**What this task involves**
For every record here, output an exact copy.

Entries taken from a collection
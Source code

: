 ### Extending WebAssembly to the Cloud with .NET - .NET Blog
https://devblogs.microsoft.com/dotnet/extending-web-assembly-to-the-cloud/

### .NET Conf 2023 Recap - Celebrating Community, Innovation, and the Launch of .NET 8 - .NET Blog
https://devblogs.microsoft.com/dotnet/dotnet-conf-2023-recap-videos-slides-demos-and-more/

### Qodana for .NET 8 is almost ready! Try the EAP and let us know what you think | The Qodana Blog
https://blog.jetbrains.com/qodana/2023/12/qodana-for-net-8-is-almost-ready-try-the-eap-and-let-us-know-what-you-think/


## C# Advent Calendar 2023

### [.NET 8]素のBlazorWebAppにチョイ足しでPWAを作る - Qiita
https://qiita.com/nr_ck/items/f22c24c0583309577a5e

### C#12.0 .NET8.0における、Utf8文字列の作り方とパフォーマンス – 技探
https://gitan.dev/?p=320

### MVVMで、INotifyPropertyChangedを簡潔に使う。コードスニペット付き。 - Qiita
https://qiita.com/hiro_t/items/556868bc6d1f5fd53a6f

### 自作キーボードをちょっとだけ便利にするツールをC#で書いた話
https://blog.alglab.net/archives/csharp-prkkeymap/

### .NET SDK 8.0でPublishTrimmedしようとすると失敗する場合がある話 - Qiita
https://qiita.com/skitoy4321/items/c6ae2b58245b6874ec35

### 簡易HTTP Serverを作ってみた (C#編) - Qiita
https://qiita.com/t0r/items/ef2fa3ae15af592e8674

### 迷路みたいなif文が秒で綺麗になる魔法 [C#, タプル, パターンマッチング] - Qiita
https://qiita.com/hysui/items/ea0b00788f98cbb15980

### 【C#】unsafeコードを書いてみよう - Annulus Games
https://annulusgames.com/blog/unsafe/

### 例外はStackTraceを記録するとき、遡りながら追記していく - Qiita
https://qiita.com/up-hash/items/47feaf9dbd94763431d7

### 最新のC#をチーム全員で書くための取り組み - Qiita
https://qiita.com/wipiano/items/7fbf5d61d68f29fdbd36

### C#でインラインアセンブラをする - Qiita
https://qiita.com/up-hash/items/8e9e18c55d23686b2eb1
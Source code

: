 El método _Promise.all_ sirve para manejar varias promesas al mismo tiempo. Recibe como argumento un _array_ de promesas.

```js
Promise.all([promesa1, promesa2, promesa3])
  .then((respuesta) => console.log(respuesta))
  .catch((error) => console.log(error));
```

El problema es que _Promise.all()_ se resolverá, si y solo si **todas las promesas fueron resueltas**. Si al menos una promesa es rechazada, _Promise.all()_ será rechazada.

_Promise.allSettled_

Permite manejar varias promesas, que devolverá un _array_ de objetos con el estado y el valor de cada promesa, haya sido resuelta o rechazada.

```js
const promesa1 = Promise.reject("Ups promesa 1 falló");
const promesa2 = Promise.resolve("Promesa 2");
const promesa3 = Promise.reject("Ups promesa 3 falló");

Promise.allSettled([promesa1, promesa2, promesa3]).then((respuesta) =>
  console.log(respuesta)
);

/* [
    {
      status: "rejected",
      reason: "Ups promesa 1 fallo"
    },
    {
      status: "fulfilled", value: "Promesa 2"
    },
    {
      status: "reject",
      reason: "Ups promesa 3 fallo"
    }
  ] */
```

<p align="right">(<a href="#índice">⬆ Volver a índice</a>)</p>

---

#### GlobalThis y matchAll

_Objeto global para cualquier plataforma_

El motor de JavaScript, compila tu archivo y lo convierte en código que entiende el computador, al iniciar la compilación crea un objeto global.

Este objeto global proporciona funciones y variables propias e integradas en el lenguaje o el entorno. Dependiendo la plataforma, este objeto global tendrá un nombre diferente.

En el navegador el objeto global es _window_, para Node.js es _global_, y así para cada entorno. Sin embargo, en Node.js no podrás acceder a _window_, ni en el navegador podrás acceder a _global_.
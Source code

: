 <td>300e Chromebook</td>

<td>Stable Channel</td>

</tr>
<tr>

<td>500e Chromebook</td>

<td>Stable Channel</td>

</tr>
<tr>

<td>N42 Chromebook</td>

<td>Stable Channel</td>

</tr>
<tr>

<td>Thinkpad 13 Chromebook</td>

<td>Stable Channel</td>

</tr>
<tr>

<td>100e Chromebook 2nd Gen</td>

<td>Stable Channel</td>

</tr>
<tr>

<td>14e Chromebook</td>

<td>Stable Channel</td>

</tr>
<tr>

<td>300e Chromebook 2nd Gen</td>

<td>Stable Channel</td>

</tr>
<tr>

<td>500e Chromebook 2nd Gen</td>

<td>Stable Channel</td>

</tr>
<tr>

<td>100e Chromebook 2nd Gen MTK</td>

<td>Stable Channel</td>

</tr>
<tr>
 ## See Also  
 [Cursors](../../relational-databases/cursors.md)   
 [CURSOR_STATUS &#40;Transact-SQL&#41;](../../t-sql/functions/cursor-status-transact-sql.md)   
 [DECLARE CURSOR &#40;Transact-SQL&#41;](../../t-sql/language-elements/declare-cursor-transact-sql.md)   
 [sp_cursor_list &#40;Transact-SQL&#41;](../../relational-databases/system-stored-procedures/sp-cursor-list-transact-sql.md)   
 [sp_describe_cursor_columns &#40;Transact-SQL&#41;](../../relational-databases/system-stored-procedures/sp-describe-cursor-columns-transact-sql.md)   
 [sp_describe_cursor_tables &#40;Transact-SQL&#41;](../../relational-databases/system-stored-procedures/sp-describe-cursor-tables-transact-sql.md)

**Response to this exercise**
Source code

: ### Extending WebAssembly to the Cloud with .NET - .NET Blog
https://devblogs.microsoft.com/dotnet/extending-web-assembly-to-the-cloud/

### .NET Conf 2023 Recap - Celebrating Community, Innovation, and the Launch of .NET 8 - .NET Blog
https://devblogs.microsoft.com/dotnet/dotnet-conf-2023-recap-videos-slides-demos-and-more/

### Qodana for .NET 8 is almost ready! Try the EAP and let us know what you think | The Qodana Blog
https://blog.jetbrains.com/qodana/2023/12/qodana-for-net-8-is-almost-ready-try-the-eap-and-let-us-know-what-you-think/


## C# Advent Calendar 2023

### [.NET 8]素のBlazorWebAppにチョイ足しでPWAを作る - Qiita
https://qiita.com/nr_ck/items/f22c24c0583309577a5e

### C#12.0 .NET8.0における、Utf8文字列の作り方とパフォーマンス – 技探
https://gitan.dev/?p=320

### MVVMで、INotifyPropertyChangedを簡潔に使う。コードスニペット付き。 - Qiita
https://qiita.com/hiro_t/items/556868bc6d1f5fd53a6f

### 自作キーボードをちょっとだけ便利にするツールをC#で書いた話
https://blog.alglab.net/archives/csharp-prkkeymap/

### .NET SDK 8.0でPublishTrimmedしようとすると失敗する場合がある話 - Qiita
https://qiita.com/skitoy4321/items/c6ae2b58245b6874ec35

### 簡易HTTP Serverを作ってみた (C#編) - Qiita
https://qiita.com/t0r/items/ef2fa3ae15af592e8674

### 迷路みたいなif文が秒で綺麗になる魔法 [C#, タプル, パターンマッチング] - Qiita
https://qiita.com/hysui/items/ea0b00788f98cbb15980

### 【C#】unsafeコードを書いてみよう - Annulus Games
https://annulusgames.com/blog/unsafe/

### 例外はStackTraceを記録するとき、遡りながら追記していく - Qiita
https://qiita.com/up-hash/items/47feaf9dbd94763431d7

### 最新のC#をチーム全員で書くための取り組み - Qiita
https://qiita.com/wipiano/items/7fbf5d61d68f29fdbd36

### C#でインラインアセンブラをする - Qiita
https://qiita.com/up-hash/items/8e9e18c55d23686b2eb1
Source code

: El método _Promise.all_ sirve para manejar varias promesas al mismo tiempo. Recibe como argumento un _array_ de promesas.

```js
Promise.all([promesa1, promesa2, promesa3])
  .then((respuesta) => console.log(respuesta))
  .catch((error) => console.log(error));
```

El problema es que _Promise.all()_ se resolverá, si y solo si **todas las promesas fueron resueltas**. Si al menos una promesa es rechazada, _Promise.all()_ será rechazada.

_Promise.allSettled_

Permite manejar varias promesas, que devolverá un _array_ de objetos con el estado y el valor de cada promesa, haya sido resuelta o rechazada.

```js
const promesa1 = Promise.reject("Ups promesa 1 falló");
const promesa2 = Promise.resolve("Promesa 2");
const promesa3 = Promise.reject("Ups promesa 3 falló");

Promise.allSettled([promesa1, promesa2, promesa3]).then((respuesta) =>
  console.log(respuesta)
);

/* [
    {
      status: "rejected",
      reason: "Ups promesa 1 fallo"
    },
    {
      status: "fulfilled", value: "Promesa 2"
    },
    {
      status: "reject",
      reason: "Ups promesa 3 fallo"
    }
  ] */
```

<p align="right">(<a href="#índice">⬆ Volver a índice</a>)</p>

---

#### GlobalThis y matchAll

_Objeto global para cualquier plataforma_

El motor de JavaScript, compila tu archivo y lo convierte en código que entiende el computador, al iniciar la compilación crea un objeto global.

Este objeto global proporciona funciones y variables propias e integradas en el lenguaje o el entorno. Dependiendo la plataforma, este objeto global tendrá un nombre diferente.

En el navegador el objeto global es _window_, para Node.js es _global_, y así para cada entorno. Sin embargo, en Node.js no podrás acceder a _window_, ni en el navegador podrás acceder a _global_.
Source code

: <td>300e Chromebook</td>

<td>Stable Channel</td>

</tr>
<tr>

<td>500e Chromebook</td>

<td>Stable Channel</td>

</tr>
<tr>

<td>N42 Chromebook</td>

<td>Stable Channel</td>

</tr>
<tr>

<td>Thinkpad 13 Chromebook</td>

<td>Stable Channel</td>

</tr>
<tr>

<td>100e Chromebook 2nd Gen</td>

<td>Stable Channel</td>

</tr>
<tr>

<td>14e Chromebook</td>

<td>Stable Channel</td>

</tr>
<tr>

<td>300e Chromebook 2nd Gen</td>

<td>Stable Channel</td>

</tr>
<tr>

<td>500e Chromebook 2nd Gen</td>

<td>Stable Channel</td>

</tr>
<tr>

<td>100e Chromebook 2nd Gen MTK</td>

<td>Stable Channel</td>

</tr>
<tr>
 ## See Also  
 [Cursors](../../relational-databases/cursors.md)   
 [CURSOR_STATUS &#40;Transact-SQL&#41;](../../t-sql/functions/cursor-status-transact-sql.md)   
 [DECLARE CURSOR &#40;Transact-SQL&#41;](../../t-sql/language-elements/declare-cursor-transact-sql.md)   
 [sp_cursor_list &#40;Transact-SQL&#41;](../../relational-databases/system-stored-procedures/sp-cursor-list-transact-sql.md)   
 [sp_describe_cursor_columns &#40;Transact-SQL&#41;](../../relational-databases/system-stored-procedures/sp-describe-cursor-columns-transact-sql.md)   
 [sp_describe_cursor_tables &#40;Transact-SQL&#41;](../../relational-databases/system-stored-procedures/sp-describe-cursor-tables-transact-sql.md)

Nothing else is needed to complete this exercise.